[Rendered images with source text]
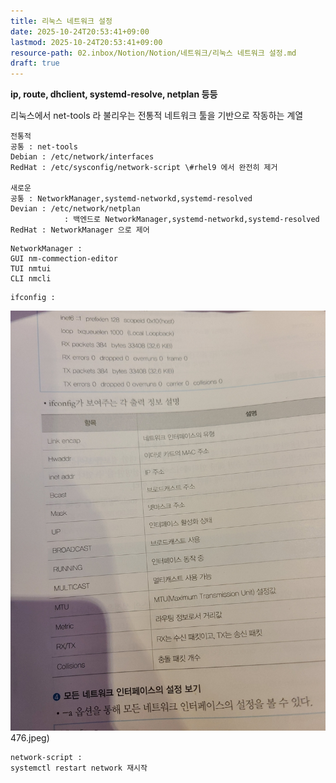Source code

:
 ```yaml
---
title: 리눅스 네트워크 설정
date: 2025-10-24T20:53:41+09:00
lastmod: 2025-10-24T20:53:41+09:00
resource-path: 02.inbox/Notion/Notion/네트워크/리눅스 네트워크 설정.md
draft: true
---
```

**ip, route, dhclient, systemd-resolve, netplan 등등**

  

리눅스에서 net-tools 라 불리우는 전통적 네트워크 툴을 기반으로 작동하는 계열

```
전통적
공통 : net-tools
Debian : /etc/network/interfaces
RedHat : /etc/sysconfig/network-script \#rhel9 에서 완전히 제거

새로운
공통 : NetworkManager,systemd-networkd,systemd-resolved
Devian : /etc/network/netplan 
			: 백엔드로 NetworkManager,systemd-networkd,systemd-resolved
RedHat : NetworkManager 으로 제어
```

```
NetworkManager :
GUI nm-commection-editor
TUI nmtui
CLI nmcli
```

```
ifconfig :
```

![Untitled](../../../../08.media/20240428070476.jpeg)476.jpeg)

  

  

  

```
network-script : 
systemctl restart network 재시작
```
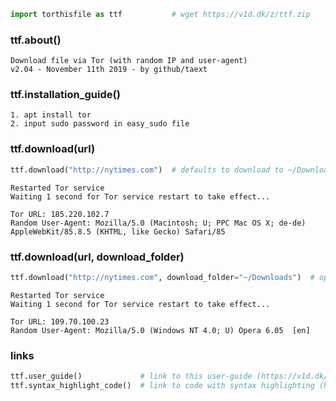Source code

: 

```python
import torthisfile as ttf           # wget https://v1d.dk/z/ttf.zip
```



### ttf.**about**()


    Download file via Tor (with random IP and user-agent)
    v2.04 - November 11th 2019 - by github/taext




### ttf.**installation_guide**()


    1. apt install tor
    2. input sudo password in easy_sudo file

### ttf.**download**(url)

```python
ttf.download("http://nytimes.com")  # defaults to download to ~/Downloads/
```

    
    Restarted Tor service
    Waiting 1 second for Tor service restart to take effect...
    
    Tor URL: 185.220.102.7
    Random User-Agent: Mozilla/5.0 (Macintosh; U; PPC Mac OS X; de-de) AppleWebKit/85.8.5 (KHTML, like Gecko) Safari/85
    

### ttf.download(url, **download_folder**)

```python
ttf.download("http://nytimes.com", download_folder="~/Downloads")  # optionally specify download_folder
```

    
    Restarted Tor service
    Waiting 1 second for Tor service restart to take effect...
    
    Tor URL: 109.70.100.23
    Random User-Agent: Mozilla/5.0 (Windows NT 4.0; U) Opera 6.05  [en]
    

### **links**

```python
ttf.user_guide()             # link to this user-guide (https://v1d.dk/h/ttf.htm)
ttf.syntax_highlight_code()  # link to code with syntax highlighting (https://v1d.dk/h/ttf.png)
```

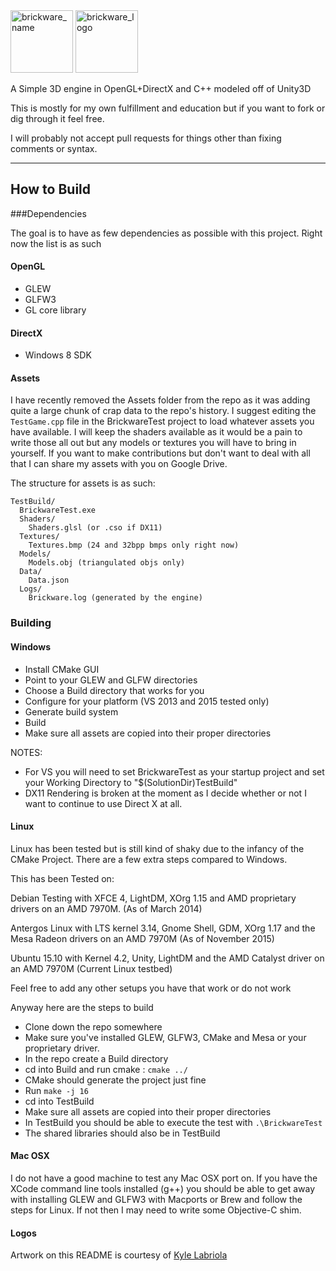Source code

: <img src="http://i.imgur.com/83X6Kfn.png" alt="brickware_name" height="100">
<img src="http://i.imgur.com/Qje9ZhI.png" alt="brickware_logo" height="100">

A Simple 3D engine in OpenGL+DirectX and C++ modeled off of Unity3D

This is mostly for my own fulfillment and education but if you want to fork or dig through it feel free.

I will probably not accept pull requests for things other than fixing comments or syntax.

------

## How to Build


###Dependencies

The goal is to have as few dependencies as possible with this project. Right now the list is as such

#### OpenGL
 * GLEW
 * GLFW3
 * GL core library

#### DirectX
 * Windows 8 SDK

#### Assets

I have recently removed the Assets folder from the repo as it was adding quite a large chunk of crap data to the repo's history. I suggest editing the `TestGame.cpp` file in the BrickwareTest project to load whatever assets you have available. I will keep the shaders available as it would be a pain to write those all out but any models or textures you will have to bring in yourself. If you want to make contributions but don't want to deal with all that I can share my assets with you on Google Drive.

The structure for assets is as such:
```
TestBuild/
  BrickwareTest.exe
  Shaders/
    Shaders.glsl (or .cso if DX11)
  Textures/
    Textures.bmp (24 and 32bpp bmps only right now)
  Models/
    Models.obj (triangulated objs only)
  Data/
    Data.json
  Logs/
    Brickware.log (generated by the engine)
```

### Building

#### Windows

 * Install CMake GUI
 * Point to your GLEW and GLFW directories
 * Choose a Build directory that works for you
 * Configure for your platform (VS 2013 and 2015 tested only)
 * Generate build system
 * Build
 * Make sure all assets are copied into their proper directories

NOTES:
 * For VS you will need to set BrickwareTest as your startup project and set your Working Directory to "$(SolutionDir)TestBuild"
 * DX11 Rendering is broken at the moment as I decide whether or not I want to continue to use Direct X at all. 
 
#### Linux

Linux has been tested but is still kind of shaky due to the infancy of the CMake Project. There are a few extra steps compared to Windows.

This has been Tested on:

Debian Testing with XFCE 4, LightDM, XOrg 1.15 and AMD proprietary drivers on an AMD 7970M. (As of March 2014)

Antergos Linux with LTS kernel 3.14, Gnome Shell, GDM, XOrg 1.17 and the Mesa Radeon drivers on an AMD 7970M (As of November 2015)

Ubuntu 15.10 with Kernel 4.2, Unity, LightDM and the AMD Catalyst driver on an AMD 7970M (Current Linux testbed)

Feel free to add any other setups you have that work or do not work

Anyway here are the steps to build

 * Clone down the repo somewhere
 * Make sure you've installed GLEW, GLFW3, CMake and Mesa or your proprietary driver.
 * In the repo create a Build directory
 * cd into Build and run cmake : `cmake ../`
 * CMake should generate the project just fine
 * Run `make -j 16`
 * cd into TestBuild
 * Make sure all assets are copied into their proper directories
 * In TestBuild you should be able to execute the test with `.\BrickwareTest`
 * The shared libraries should also be in TestBuild

#### Mac OSX

I do not have a good machine to test any Mac OSX port on. If you have the XCode command line tools installed (g++) you should be able to get away with installing GLEW and GLFW3 with Macports or Brew and follow the steps for Linux. If not then I may need to write some Objective-C shim.

#### Logos
Artwork on this README is courtesy of [Kyle Labriola](http://www.kylelabriola.com/)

EXERCISE INSTRUCTIONS: Look through the entries above, and wherever a line holds the word "RedHat", copy it.

EXERCISE ANSWER:
RedHat : /etc/sysconfig/network-script \#rhel9 에서 완전히 제거
RedHat : NetworkManager 으로 제어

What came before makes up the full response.